Lately I’ve been noticing how the light is visibly returning. There is no denying it, if you look it up you can see that every day is a full two and a half minutes longer and just keeps getting longer each day. When I walk my son to the bus stop in the morning, it’s no longer completely dark, and the sun is just starting to rise. When we eat dinner at night, the sun is just setting, the blue of twilight showing through the windows. This is something you can count on. In a world plagued by inconsistencies, this is a blessing and not a small one. It is something we can all agree on, a difficult proposition of late.
In the balmy and sun-soaked afternoon yesterday, I went for a walking tour of the maple sap jugs. Some buckets have a quart or two in them already and some have very little. I’ve noticed that the birds, chipmunks and squirrels are very active lately. For the past two weeks, we’ve had huge flocks of crows visiting the pond on our property; they are partially migratory, so I wonder if they are passing through? In the sunny front flower beds there are quite a few green things sprouting up, and a few things didn’t even die off completely. In the herb garden, the sage and thyme are still pretty healthy looking, though the rosemary certainly died. Sometimes plants will make it through under a thick blanket of snow, but we’ve not really had that lately so it’s a testament to this warm wet winter that so many things are currently green. I couldn’t help but to check on the ramps patches, as my theory is that ramps will not come out until it’s really time, and thankfully they are still asleep.

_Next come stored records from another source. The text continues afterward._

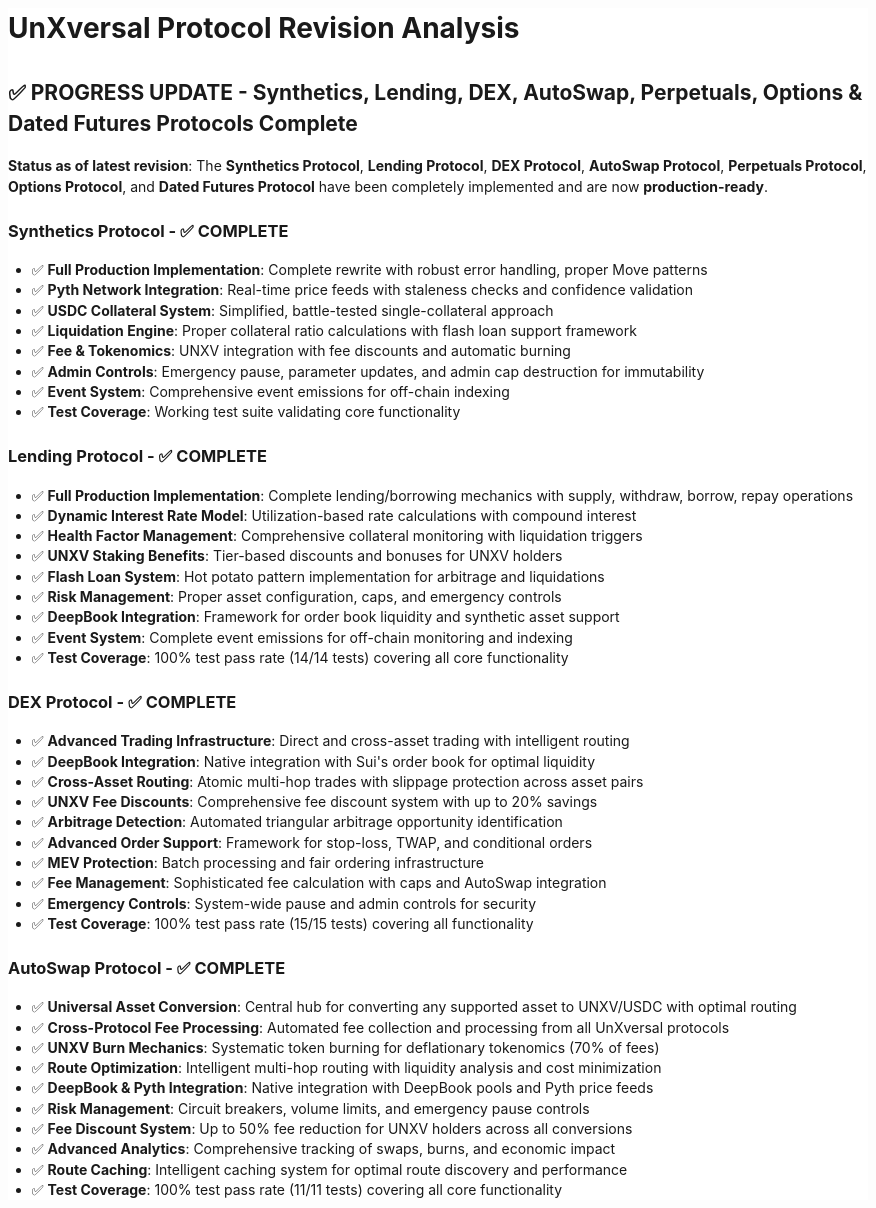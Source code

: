 # UnXversal Protocol Revision Analysis

## ✅ PROGRESS UPDATE - Synthetics, Lending, DEX, AutoSwap, Perpetuals, Options & Dated Futures Protocols Complete

**Status as of latest revision**: The **Synthetics Protocol**, **Lending Protocol**, **DEX Protocol**, **AutoSwap Protocol**, **Perpetuals Protocol**, **Options Protocol**, and **Dated Futures Protocol** have been completely implemented and are now **production-ready**.

### Synthetics Protocol - ✅ COMPLETE
- ✅ **Full Production Implementation**: Complete rewrite with robust error handling, proper Move patterns
- ✅ **Pyth Network Integration**: Real-time price feeds with staleness checks and confidence validation  
- ✅ **USDC Collateral System**: Simplified, battle-tested single-collateral approach
- ✅ **Liquidation Engine**: Proper collateral ratio calculations with flash loan support framework
- ✅ **Fee & Tokenomics**: UNXV integration with fee discounts and automatic burning
- ✅ **Admin Controls**: Emergency pause, parameter updates, and admin cap destruction for immutability
- ✅ **Event System**: Comprehensive event emissions for off-chain indexing
- ✅ **Test Coverage**: Working test suite validating core functionality

### Lending Protocol - ✅ COMPLETE  
- ✅ **Full Production Implementation**: Complete lending/borrowing mechanics with supply, withdraw, borrow, repay operations
- ✅ **Dynamic Interest Rate Model**: Utilization-based rate calculations with compound interest
- ✅ **Health Factor Management**: Comprehensive collateral monitoring with liquidation triggers
- ✅ **UNXV Staking Benefits**: Tier-based discounts and bonuses for UNXV holders
- ✅ **Flash Loan System**: Hot potato pattern implementation for arbitrage and liquidations
- ✅ **Risk Management**: Proper asset configuration, caps, and emergency controls
- ✅ **DeepBook Integration**: Framework for order book liquidity and synthetic asset support
- ✅ **Event System**: Complete event emissions for off-chain monitoring and indexing
- ✅ **Test Coverage**: 100% test pass rate (14/14 tests) covering all core functionality

### DEX Protocol - ✅ COMPLETE
- ✅ **Advanced Trading Infrastructure**: Direct and cross-asset trading with intelligent routing
- ✅ **DeepBook Integration**: Native integration with Sui's order book for optimal liquidity
- ✅ **Cross-Asset Routing**: Atomic multi-hop trades with slippage protection across asset pairs
- ✅ **UNXV Fee Discounts**: Comprehensive fee discount system with up to 20% savings
- ✅ **Arbitrage Detection**: Automated triangular arbitrage opportunity identification
- ✅ **Advanced Order Support**: Framework for stop-loss, TWAP, and conditional orders
- ✅ **MEV Protection**: Batch processing and fair ordering infrastructure
- ✅ **Fee Management**: Sophisticated fee calculation with caps and AutoSwap integration
- ✅ **Emergency Controls**: System-wide pause and admin controls for security
- ✅ **Test Coverage**: 100% test pass rate (15/15 tests) covering all functionality

### AutoSwap Protocol - ✅ COMPLETE
- ✅ **Universal Asset Conversion**: Central hub for converting any supported asset to UNXV/USDC with optimal routing
- ✅ **Cross-Protocol Fee Processing**: Automated fee collection and processing from all UnXversal protocols
- ✅ **UNXV Burn Mechanics**: Systematic token burning for deflationary tokenomics (70% of fees)
- ✅ **Route Optimization**: Intelligent multi-hop routing with liquidity analysis and cost minimization
- ✅ **DeepBook & Pyth Integration**: Native integration with DeepBook pools and Pyth price feeds
- ✅ **Risk Management**: Circuit breakers, volume limits, and emergency pause controls
- ✅ **Fee Discount System**: Up to 50% fee reduction for UNXV holders across all conversions
- ✅ **Advanced Analytics**: Comprehensive tracking of swaps, burns, and economic impact
- ✅ **Route Caching**: Intelligent caching system for optimal route discovery and performance
- ✅ **Test Coverage**: 100% test pass rate (11/11 tests) covering all core functionality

I walked by the garden as I headed back to the house, noticing the strawberry leaves getting green, and I thought it wouldn’t be long until we see the rhubarb crowns. It’s certainly not too early to start thinking of planting spinach and peas. I checked my garden journal, and in 2017 I started planning the garden in earnest on February 20. My notes read: Very warm week. Snow almost all melted. The seeds were in the ground by the 28th. My mother used to plant peas on March 17, St. Patrick’s Day. I keep on wondering: when do anomalies become the accepted norm?

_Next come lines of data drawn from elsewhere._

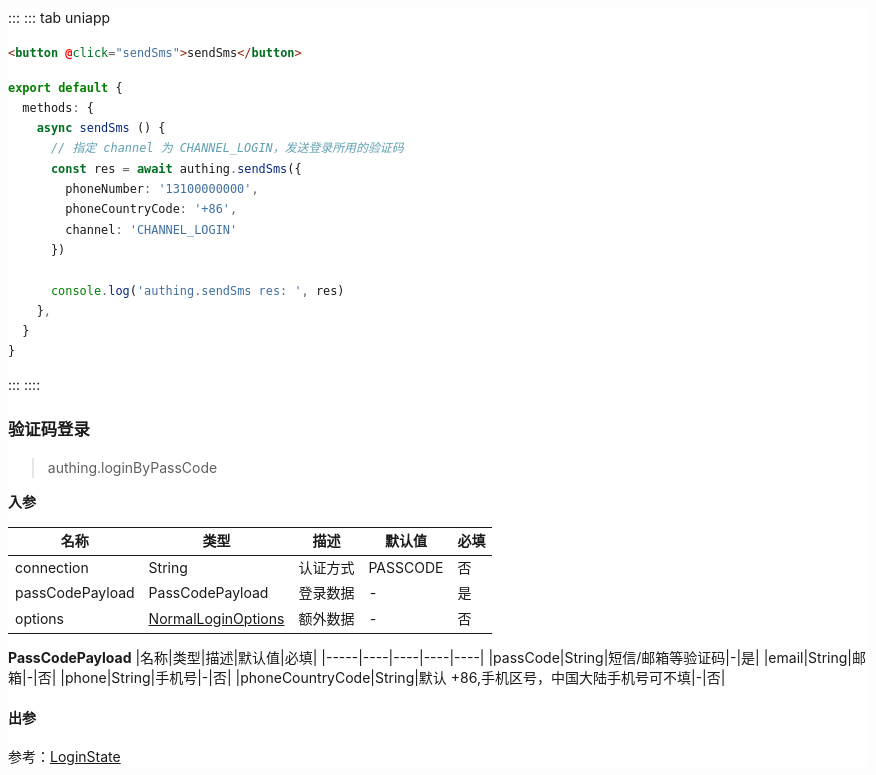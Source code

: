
 ``` tsx
```
:::
::: tab uniapp
```html
<button @click="sendSms">sendSms</button>
```
``` typescript
export default {
  methods: {
    async sendSms () {
      // 指定 channel 为 CHANNEL_LOGIN，发送登录所用的验证码
      const res = await authing.sendSms({
        phoneNumber: '13100000000',
        phoneCountryCode: '+86',
        channel: 'CHANNEL_LOGIN'
      })

      console.log('authing.sendSms res: ', res)
    },
  }
}
```
:::
::::

### 验证码登录

>authing.loginByPassCode

**入参**

|名称|类型|描述|默认值|必填|
|-----|----|----|----|----|
|connection|String|认证方式|PASSCODE|否|
|passCodePayload|PassCodePayload|登录数据| - | 是|
|options|[NormalLoginOptions](#NormalLoginOptions)|额外数据| - |否|

**PassCodePayload**
|名称|类型|描述|默认值|必填|
|-----|----|----|----|----|
|passCode|String|短信/邮箱等验证码|-|是|
|email|String|邮箱|-|否|
|phone|String|手机号|-|否|
|phoneCountryCode|String|默认 +86,手机区号，中国大陆手机号可不填|-|否|

#### 出参

参考：[LoginState](#LoginState)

Fantastic Fungi is playing at the Rosendale Theatre on Saturday at 5 p.m. I have still not seen this, and I can’t go to this screening. If you are in the same boat, there will be another screening in March. I think it’s on Fantastic Fungi Day, March 26, 2020. I hope to celebrate!
A developer wants to open a concrete fabrication plant on Route 28, and there is strong opposition to it, as the parcel of land in question is right in the middle of state lands and newly acquired property that were slated to be connected as a contiguous preserve. It amazes me that anyone would think this plant would be a good idea, or that there weren’t other places to put a concrete plant. Sadly, these kinds of things are happening everywhere.